Time Out for Super Chicken

Time Out for Super Chicken

By

Leonard Zwelling

         While I do take the accuracy and sobriety of this blog to
heart, all this news about people treating other people badly is getting me
down. You, too? OK, how about some levity. That must mean it is time to go back
to Dr. DePinho and it is.

         Along with the Chronicle’s coverage of the trial of the
month (not the century, please), the newspaper reported on the continuing saga
of the AAUP’s investigation into the MD Anderson tenure system. I am not sure
what they are going to investigate because the MD Anderson has no tenure
system. It has a seven-year term renewable system with annual contracts for
all. It’s far more like major league baseball than like a university in this
way. That makes sense as universities participate in more contact sports than
major league baseball does. And MD Anderson usually is not considered a field
for contact sports (until recently, but I slip back into the trial story).

         Anyway, the AAUP is coming and the administration is basically
saying the organization has no standing but can come anyway and frankly I have
no idea why anyone would care either way.

         Why am I so blasé?

         The seven-year term system has been in place at Anderson
since its inception and has clearly served the place well.  It is totally legal and more importantly, not
exactly a secret.
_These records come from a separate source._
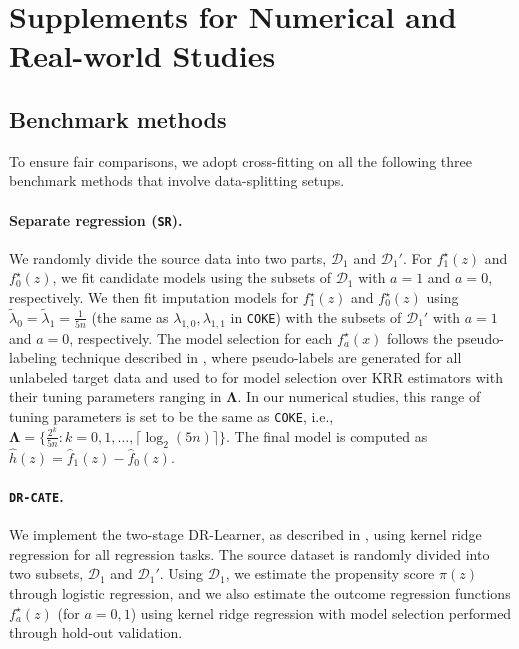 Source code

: \documentclass[12pt,a4paper,pdftex,onepage]{article}
\begin{document}
\section{Supplements for Numerical and Real-world Studies}\label{sec:app:numerical}

\subsection{Benchmark methods}\label{sec:app:bench}

To ensure fair comparisons, we adopt cross-fitting on all the following three benchmark methods that involve data-splitting setups. 

\paragraph{Separate regression (\texttt{SR}).} We randomly divide the source data into two parts, $\mathcal{D}_1$ and $\mathcal{D}_1'$. For $f_1^\star(z)$ and $f_0^\star(z)$, we fit candidate models using the subsets of $\mathcal{D}_1$ with $a = 1$ and $a = 0$, respectively. We then fit imputation models for $f_1^\star(z)$ and $f_0^\star(z)$ using $\widetilde\lambda_0= \widetilde\lambda_1= \frac{1}{5n}$ (the same as $\lambda_{1,0},\lambda_{1,1}$ in \texttt{COKE}) with the subsets of $\mathcal{D}_1'$ with $a = 1$ and $a = 0$, respectively. The model selection for each $f_a^\star(x)$ follows the pseudo-labeling technique described in \cite{wang2023pseudo}, where pseudo-labels are generated for all unlabeled target data and used to for model selection over KRR estimators with their tuning parameters ranging in ${\bm \Lambda}$. In our numerical studies, this range of tuning parameters is set to be the same as \texttt{COKE}, i.e., ${\bm \Lambda} = \{\frac{2^k}{5n} : k = 0, 1, \ldots, \lceil\log_2(5n)\rceil\}$. The final model is computed as $\hat h(z) = \hat f_1(z) - \hat f_0(z)$.

\paragraph{\texttt{DR-CATE}.} We implement the two-stage DR-Learner, as described in \cite{kennedy2020towards}, using kernel ridge regression for all regression tasks. The source dataset is randomly divided into two subsets, $\mathcal{D}_1$ and $\mathcal{D}_1'$. Using $\mathcal{D}_1$, we estimate the propensity score $\pi(z)$ through logistic regression, and we also estimate the outcome regression functions $f_a^\star(z)$ (for $a = 0, 1$) using kernel ridge regression with model selection performed through hold-out validation.
\end{document}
Every person coming to Anderson to be on the faculty is aware
of the rules governing his or her reappointment. So, as Super Chicken said to
his sidekick, the oft-traumatized lion Fred, “you knew the job was dangerous
when you took it.”

         Do I think that Dr. DePinho was a fool to not grant tenure
renewal to the two candidates who were approved by their colleagues
unanimously? Of course I do. I suspect he was getting his usual bad advice from
those around him. Why pick a fight that you cannot win even if you win?

         Do I think once his actions were deemed reprehensible by the
Faculty Senate, Dr. DePinho should have taken the opportunity to mend some
fences and give a mea culpa on a small issue like this? Of course I do. You
have to be crazy to fight about something this small when you have all the
money and all the power anyway. Why not be a good loser when there is so little
at stake? Do you have to take every trick? (oops, the other story again).
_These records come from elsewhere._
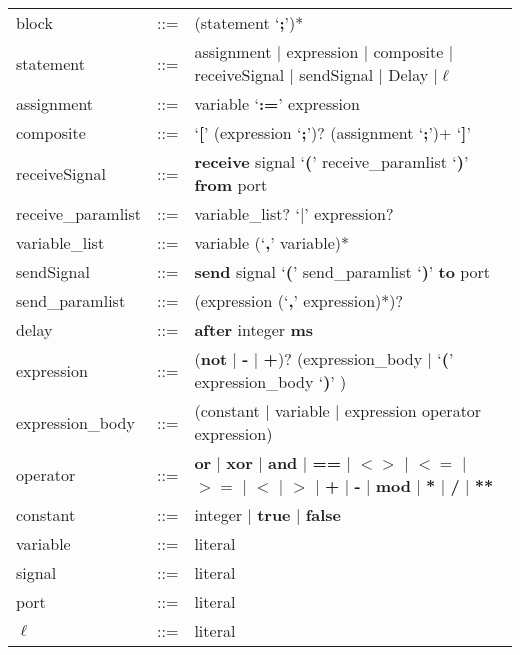 \documentclass[parskip]{scrartcl}
\theoremstyle{definition}
\begin{document}
\begingroup
\renewcommand{\familydefault}{\sfdefault}
\renewcommand*\rmdefault{sourceserifpro}
\begin{center}
\small
\begin{tabular}{lll}
block & ::= & (statement `\textbf{;}')* \\
statement & ::= & assignment $\mid$ expression $\mid$ composite $\mid$ receiveSignal $\mid$ sendSignal $\mid$ Delay $\mid \ell$ \\
assignment & ::= & variable `\textbf{:=}' expression\\
composite & ::= & `\textbf{[}' (expression `\textbf{;}')? (assignment `\textbf{;}')+ `\textbf{]}'\\
receiveSignal & ::= & \textbf{receive} signal `\textbf{(}' receive\_paramlist `\textbf{)}' \textbf{from} port \\
receive\_paramlist & ::= & variable\_list? `\textbf{$\mid$}' expression? \\
variable\_list & ::= & variable (`\textbf{,}' variable)* \\
sendSignal & ::= & \textbf{send} signal `\textbf{(}' send\_paramlist `\textbf{)}' \textbf{to} port \\
send\_paramlist & ::= & (expression (`\textbf{,}' expression)*)? \\
delay & ::= & \textbf{after} integer \textbf{ms}\\
expression & ::= & (\textbf{not} $\mid$ \textbf{-} $\mid$ \textbf{+})? (expression\_body $\mid$ `\textbf{(}' expression\_body `\textbf{)}' )\\
expression\_body & ::= & (constant $\mid$ variable $\mid$ expression operator expression)\\
operator & ::= & \textbf{or} $\mid$ \textbf{xor} $\mid$ \textbf{and} $\mid$ \textbf{==} $\mid$ $\bm{<>}$ $\mid$ $\bm{<=}$ $\mid$ $\bm{>=}$ $\mid$ $\bm{<}$ $\mid$ $\bm{>}$ $\mid$ \textbf{+} $\mid$ \textbf{-} $\mid$ \textbf{mod} $\mid$ \textbf{*} $\mid$ \textbf{/} $\mid$ \textbf{**}\\
constant & ::= & integer $\mid$ \textbf{true} $\mid$ \textbf{false}\\
variable & ::= & literal\\
signal & ::= & literal\\
port & ::= & literal\\
$\ell$ & ::= & literal\\
\end{tabular}
\end{center}
\endgroup
\end{document}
         Do I think the whole argument has gotten completely off
track because while the original problem was an abuse of presidential power,
the subsequent brouhaha is now about the term-tenure system that everyone who
ever worked at Anderson operated under without complaint or at least without
using an outside group to protest? Yes, I do.

         This has got to be one of the great contests in who can do
the stupider thing—DePinho refusing to grant the renewals or the Senate for
fighting about the wrong thing or the AAUP for picking the wrong side in the
wrong fight or President Obama saying he won’t do stupid stuff and then doing
it anyway. Hard to know. So much bad judgment to go around.
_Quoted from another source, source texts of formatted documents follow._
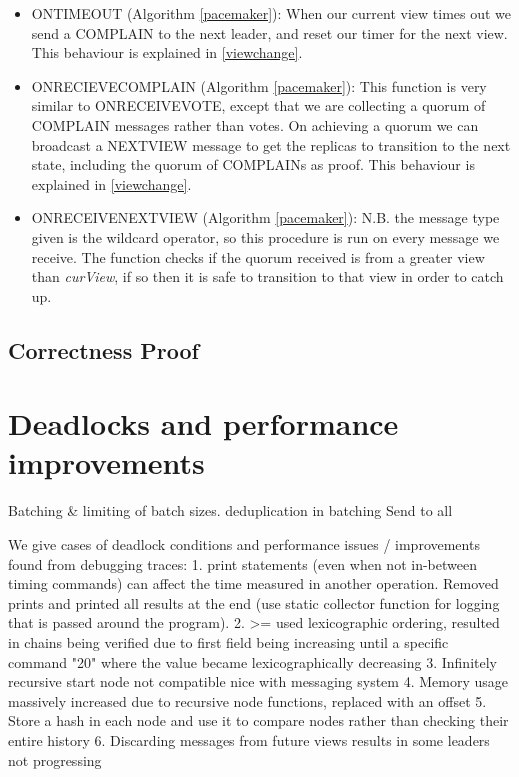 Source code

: \begin{itemize}
	\item ON{\large T}IMEOUT (Algorithm \ref{pacemaker}): When our current view times out we send a COMPLAIN to the next leader, and reset our timer for the next view. This behaviour is explained in \ref{viewchange}.
	\item ON{\large R}ECIEVE{\large C}OMPLAIN (Algorithm \ref{pacemaker}): This function is very similar to ON{\large R}ECEIVE{\large V}OTE, except that we are collecting a quorum of COMPLAIN messages rather than votes. On achieving a quorum we can broadcast a NEXT{\large V}IEW message to get the replicas to transition to the next state, including the quorum of COMPLAINs as proof. This behaviour is explained in \ref{viewchange}.
	\item ON{\large R}ECEIVE{\large N}EXT{\large V}IEW (Algorithm \ref{pacemaker}): N.B. the message type given is the wildcard operator, so this procedure is run on every message we receive. The function checks if the quorum received is from a greater view than \textit{curView}, if so then it is safe to transition to that view in order to catch up.
\end{itemize}

\subsection{Correctness Proof}

\section{Deadlocks and performance improvements} \label{deadlock}
Batching \& limiting of batch sizes. deduplication in batching
Send to all

We give cases of deadlock conditions
and performance issues / improvements found from debugging traces:
1. print statements (even when not in-between timing commands) can affect the time measured in another operation. Removed prints and printed all results at the end (use static collector function for logging that is passed around the program).
2. >= used lexicographic ordering, resulted in chains being verified due to first field being increasing until a specific command "20" where the value became lexicographically decreasing
3. Infinitely recursive start node not compatible nice with messaging system
4. Memory usage massively increased due to recursive node functions, replaced with an offset
5. Store a hash in each node and use it to compare nodes rather than checking their entire history
6. Discarding messages from future views results in some leaders not progressing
         I just thought I would weigh in with some levity. This trial
is so serious and does really matter and the mainstream media is focusing on
the wrong issue again there too, the unseemly love triangle, rather than the
failure of the MD Anderson system and its clinical leadership to protect those
in it. Thus, I am wondering if I am living in the same world as the news media.
But, of course, I am the guy who took his whole family to Israel during “a war.”
Excuse me, please pass the falafel.

         Just as I liked it better when the Executives were simply
doing naughty things to line their pockets rather than overseeing faculty doing
each other harm, I also liked it better when the arguments were totally silly.
Thanks AAUP. You have brought a smile back to my face in an otherwise dismal
time.

1 thought on “Time Out for Super Chicken”

  1. I worked and MD Anderson for 31 years as of March 31, 2014. Reading your blog has made me think about a lot that happen to me the last year I was there. For example: written up and put on notice for 1 year for something I did not do. Had never had a write up all the years I was there. But just know I am happy to have been on a job that long. Now Enjoying Retirement!!!